Das fiel auch anderen Forschern auf, die sich mit der finnischen Endlagersuche beschäftigten, zum Beispiel dem US-amerikanischen Anthropologen Vincent Ialenti.
Mit der Bevölkerung entscheiden
Dieser Strategie-Wechsel – keine Entscheidung mehr von oben herab, sondern ein Vorgehen zusammen mit der betroffenen Bevölkerung – geschah nicht allein in Finnland. Auch in der Schweiz musste die Nagra, die nationale Genossenschaft für die Lagerung radioaktiver Abfälle, ihr Vorgehen Ende der 1990er-Jahre gezwungenermassen ändern.
Mit ihren Plänen für ein Endlager war die Nagra an verschiedenen Orten in der Schweiz immer wieder gescheitert. Seit 2008 nun läuft die Endlagersuche gemäss dem «Sachplan geologische Tiefenlager». Anders als früher werden gemäss diesem Sachplan die Regionen miteinbezogen, die für einen Endlagerstandort in Frage kommen.
Die Verfahren für einen Endlagerstandort in verschiedenen Ländern hätten gezeigt, dass bestimmte Voraussetzungen erfüllt sein müssen, so der Forscher Markku Lehtonen.
Und zwar: Ein transparentes Vorgehen, ein zumindest minimaler Einbezug der betroffenen Bevölkerung, solide Kenntnisse der Geologie und möglichst konkrete Baupläne für ein Endlager.
Was in Finnland funktioniert, funktioniert nicht zwingend auch in anderen Ländern – und umgekehrt.

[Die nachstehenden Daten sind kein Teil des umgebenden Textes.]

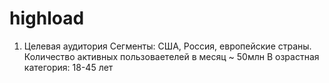 # highload
1. Целевая аудитория
Сегменты: США, Россия, европейские страны.
Количество активных пользоваетелей в месяц ~ 50млн
В озрастная категория: 18-45 лет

Darüber hinaus fasst Lehtonen zusammen: «Was in Finnland funktioniert, funktioniert nicht zwingend auch in anderen Ländern – und umgekehrt. Das Verfahren, um ein breit akzeptiertes Endlager zu finden, hängt im Detail stark von den kulturellen und gesellschaftlichen Eigenheiten eines Landes ab.»
Zum Beispiel davon, wie wichtig politische Diskussionen für die Menschen in einem Land sind, ob ein Land stark konsensorientiert ist, und auch davon, wie die Macht zwischen Regierung und Regionen in einem Land verteilt ist.
Schweizer Eigenheiten?
Bei allen Rückschlägen, welche die Endlagersuche hierzulande erlebt hat: So schlecht steht die Schweiz heute im internationalen Vergleich nicht da. Das bewertet die OECD so, aber auch die atomkritische Autorenschaft des Weltatommüllberichts.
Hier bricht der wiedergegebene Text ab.